Ist die elektronische Zigarette eine Hilfe oder eher eine Gefahr für die öffentliche Gesundheit? Mutmaßungen gibt es viele, Untersuchungen nur wenige, ganz selten sind zusammenfassende Darstellungen. Eine hat jetzt Prof. Heino Stöver von der Frankfurt University of Applied Sciences (UAS, vormals Fachhochschule) vorgelegt. Das von ihm herausgegebene Buch „Die E-Zigarette. Geschichte, Gebrauch, Kontroversen“ ist „der erste Versuch, die Diskussion zusammenzufassen.“

Klar ist, Rauchen ist gefährlich. Stöver zufolge verursacht es in Deutschland jährlich 110 000 Todesfälle, 30 Mal mehr als durch Verkehrsunfälle. Schätzungen zufolge rauchen 27 Prozent der erwachsenen Deutschen. Die Nichtraucher-Kampagnen der vergangenen Jahre waren mithin nicht besonders erfolgreich.

„Wir haben nicht viele Pfeile im Köcher“, so Stöver, um die Leute von den Zigaretten weg zu bekommen. „Die E-Zigarette ist einer dieser Pfeile. Ihn herauszunehmen, können wir uns nicht leisten.“

Bei der E-Zigarette wirkt das Nikotin, indem es verdampft und dann inhaliert wird.
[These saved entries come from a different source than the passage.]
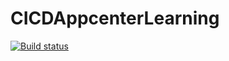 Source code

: # CICDAppcenterLearning

[![Build status](https://build.appcenter.ms/v0.1/apps/5b27ed1e-5802-4f86-83e9-8fb0e85e0597/branches/dev/badge)](https://appcenter.ms)
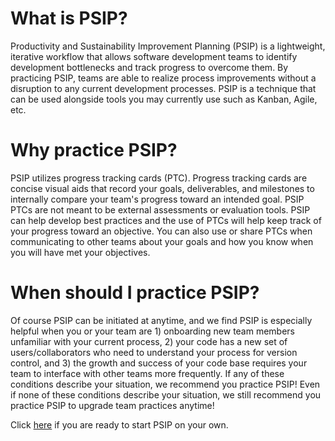 # What is PSIP?

Productivity and Sustainability Improvement Planning (PSIP) is a lightweight, iterative workflow that allows software development teams to identify development bottlenecks and track progress to overcome them. By practicing PSIP, teams are able to realize process improvements without a disruption to any current development processes. PSIP is a technique that can be used alongside tools you may currently use such as Kanban, Agile, etc.

# Why practice PSIP?

PSIP utilizes progress tracking cards (PTC). Progress tracking cards are concise visual aids that record your goals, deliverables, and milestones to internally compare your team's progress toward an intended goal. PSIP PTCs are not meant to be external assessments or evaluation tools. PSIP can help develop best practices and the use of PTCs will help keep track of your progress toward an objective. You can also use or share PTCs when communicating to other teams about your goals and how you know when you will have met your objectives.

# When should I practice PSIP?

Of course PSIP can be initiated at anytime, and we find PSIP is especially helpful when you or your team are 1) onboarding new team members unfamiliar with your current process, 2) your code has a new set of users/collaborators who need to understand your process for version control, and 3) the growth and success of your code base requires your team to interface with other teams more frequently. If any of these conditions describe your situation, we recommend you practice PSIP! Even if none of these conditions describe your situation, we still recommend you practice PSIP to upgrade team practices anytime!


Click [here](how_to.md) if you are ready to start PSIP on your own.
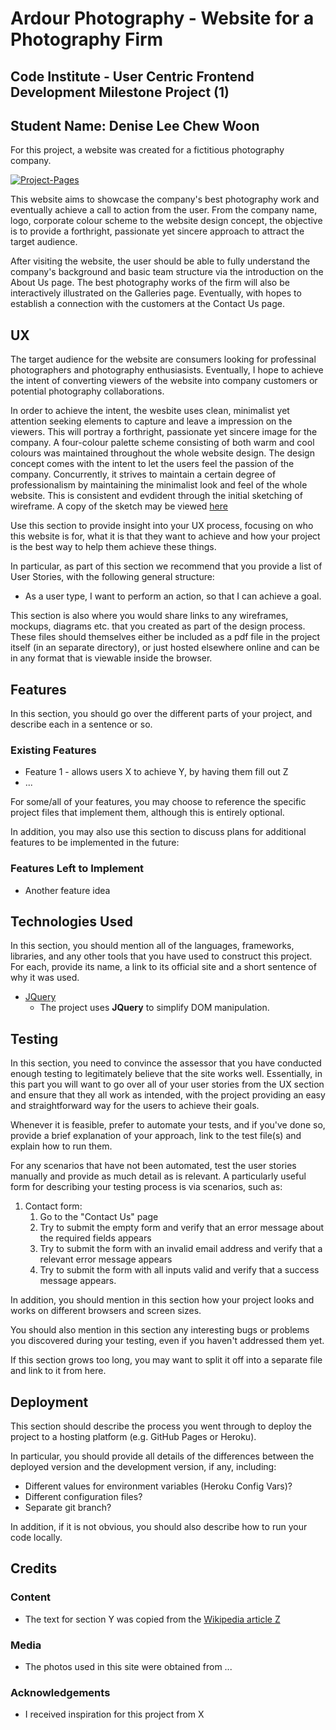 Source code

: # Ardour Photography - Website for a Photography Firm  
##  Code Institute - User Centric Frontend Development Milestone Project (1)
##  Student Name: Denise Lee Chew Woon

For this project, a website was created for a fictitious photography company.

<a href="https://ibb.co/8dd0fDr"><img src="https://i.ibb.co/CMMzY5b/Project-Pages.jpg" alt="Project-Pages" border="0"/></a>

This website aims to showcase the company's best photography work and eventually achieve  a call to action from the user. From the company name, logo, corporate colour scheme to the website design concept, the objective is to provide a forthright, passionate yet sincere approach to attract the target audience. 

After visiting the website, the user should be able to fully understand the company's background and basic team structure via the introduction on the About Us page. The best photography works of the firm will also be interactively illustrated on the Galleries page. Eventually, with hopes to establish a connection with the customers at the Contact Us page.
 
## UX

The target audience for the website are consumers looking for professinal photographers and photography enthusiasists. Eventually, I hope to achieve the intent of converting viewers of the website into company customers or potential photography collaborations.

In order to achieve the intent, the wesbite uses clean, minimalist yet attention seeking elements to capture and leave a impression on the viewers. This will portray a forthright, passionate yet sincere image for the company. A four-colour palette scheme consisting of both warm and cool colours was maintained throughout the whole website design. The design concept comes with the intent to let the users feel the passion of the company. Concurrently, it strives to maintain a certain degree of professionalism by maintaining the minimalist look and feel of the whole website. This is consistent and evdident through the initial sketching of wireframe. A copy of the sketch may be viewed [here](https://drive.google.com/open?id=1v517SFDDMVm5ZJ5zaNFKmwJi8O_Qc_-k)

Use this section to provide insight into your UX process, focusing on who this website is for, what it is that they want to achieve and how your project is the best way to help them achieve these things.

In particular, as part of this section we recommend that you provide a list of User Stories, with the following general structure:
- As a user type, I want to perform an action, so that I can achieve a goal.

This section is also where you would share links to any wireframes, mockups, diagrams etc. that you created as part of the design process. These files should themselves either be included as a pdf file in the project itself (in an separate directory), or just hosted elsewhere online and can be in any format that is viewable inside the browser.

## Features

In this section, you should go over the different parts of your project, and describe each in a sentence or so.
 
### Existing Features
- Feature 1 - allows users X to achieve Y, by having them fill out Z
- ...

For some/all of your features, you may choose to reference the specific project files that implement them, although this is entirely optional.

In addition, you may also use this section to discuss plans for additional features to be implemented in the future:

### Features Left to Implement
- Another feature idea

## Technologies Used

In this section, you should mention all of the languages, frameworks, libraries, and any other tools that you have used to construct this project. For each, provide its name, a link to its official site and a short sentence of why it was used.

- [JQuery](https://jquery.com)
    - The project uses **JQuery** to simplify DOM manipulation.


## Testing

In this section, you need to convince the assessor that you have conducted enough testing to legitimately believe that the site works well. Essentially, in this part you will want to go over all of your user stories from the UX section and ensure that they all work as intended, with the project providing an easy and straightforward way for the users to achieve their goals.

Whenever it is feasible, prefer to automate your tests, and if you've done so, provide a brief explanation of your approach, link to the test file(s) and explain how to run them.

For any scenarios that have not been automated, test the user stories manually and provide as much detail as is relevant. A particularly useful form for describing your testing process is via scenarios, such as:

1. Contact form:
    1. Go to the "Contact Us" page
    2. Try to submit the empty form and verify that an error message about the required fields appears
    3. Try to submit the form with an invalid email address and verify that a relevant error message appears
    4. Try to submit the form with all inputs valid and verify that a success message appears.

In addition, you should mention in this section how your project looks and works on different browsers and screen sizes.

You should also mention in this section any interesting bugs or problems you discovered during your testing, even if you haven't addressed them yet.

If this section grows too long, you may want to split it off into a separate file and link to it from here.

## Deployment

This section should describe the process you went through to deploy the project to a hosting platform (e.g. GitHub Pages or Heroku).

In particular, you should provide all details of the differences between the deployed version and the development version, if any, including:
- Different values for environment variables (Heroku Config Vars)?
- Different configuration files?
- Separate git branch?

In addition, if it is not obvious, you should also describe how to run your code locally.


## Credits

### Content
- The text for section Y was copied from the [Wikipedia article Z](https://en.wikipedia.org/wiki/Z)

### Media
- The photos used in this site were obtained from ...

### Acknowledgements

- I received inspiration for this project from X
Anders als bei der normalen Zigarette, entstehen dabei jene Gifte nicht oder nur in sehr geringem Umfang, die die eigentliche Gefahr des Rauchens darstellen. Immerhin 70 der 7000 Inhaltsstoffe des Zigarettenrauchs gelten als krebserregend.

In der Publikation Stövers werden neue Forschungen zum Thema vorgestellt. Für die E-Zigarette spricht, dass Raucher, die auf dieses Ersatzmittel umsteigen, geringere gesundheitliche Risiken eingehen, als wenn sie weiter rauchen, auch wenn sie mit Hilfe der E-Zigarette ihren Tabakkonsum nur einschränken, nicht aber ganz aufgeben. Das britische Royal College of Physicians schätzt eine herkömmliche Zigarette rund 20 Mal gefährlicher ein. Bei der Rauchentwöhnung scheint – so die unsichere Datenlage – die E-Zigarette wirkungsvoller zu sein als Nikotinpflaster, aber sie ist sicher kein Wundermittel.

Von den Gründen, die gegen die E-Zigarette sprechen, haben zwei Forscher der UAS einen genauer untersucht: Die „Gateway-Hypothese“ besagt, dass Jugendliche zum Rauchen verführt werden könnten, wenn sie die E-Zigarette kennenlernen. E-Dampf riecht oft süßlich, man kann sich den Geschmack frei aussuchen, er stinkt nicht in der Kleidung, ist außerdem deutlich günstiger als normale Zigaretten. Damit, so die Kritiker, könnten E-Zigaretten „kultig“ werden unter Jugendlichen und so echte Raucher erzeugen. Für diese vermeintliche Gefahr gebe es keine Belege, versichert jedoch Anna Dichtl: „2,8 Prozent der befragten Jugendlichen nutzen täglich E-Zigaretten, aber mehr als 13 Prozent rauchen täglich.“ Im kommenden Jahr soll auch die Abgabe von E-Zigaretten, wie die von normalem Tabak, an Jugendliche unter 18 Jahren verboten werden. Niels Graf, ebenfalls an dem Aufsatz beteiligt, versichert: In keiner Untersuchung werde dieses Rauchverhalten im zeitlichen Verlauf behandelt, also: Ist da zuerst die E-Zigarette und dann das normale Rauchverhalten oder umgekehrt. Für die Gateway-Hypothese fehle mithin die Datenbasis. „Jugendliche probieren alles einmal aus, ob Canabis oder Zigaretten“, so Graf. „Man muss Jugendliche in ihrem Risikoverhalten begleiten.“

Gegenwärtig, führte Stöver aus, gebe es in der deutschen Gesundheitspolitik viel eher das Bestreben, E-Zigaretten zu problematisieren, als sie als eine von mehreren Möglichkeiten zu nutzen, Tabakrauch zu verringern. „Dabei ist es ähnlich wie beim Methadon für Heroin-Süchtige“, so Stöver, „es sollte um die Reduzierung des Schadens gehen“ – diese Position kommt dem Leiter des Instituts für Suchtforschung an der UAS in der Diskussion zu kurz.

Das von ihm herausgegebene Fachbuch kann hier einen Gegenakzent setzen.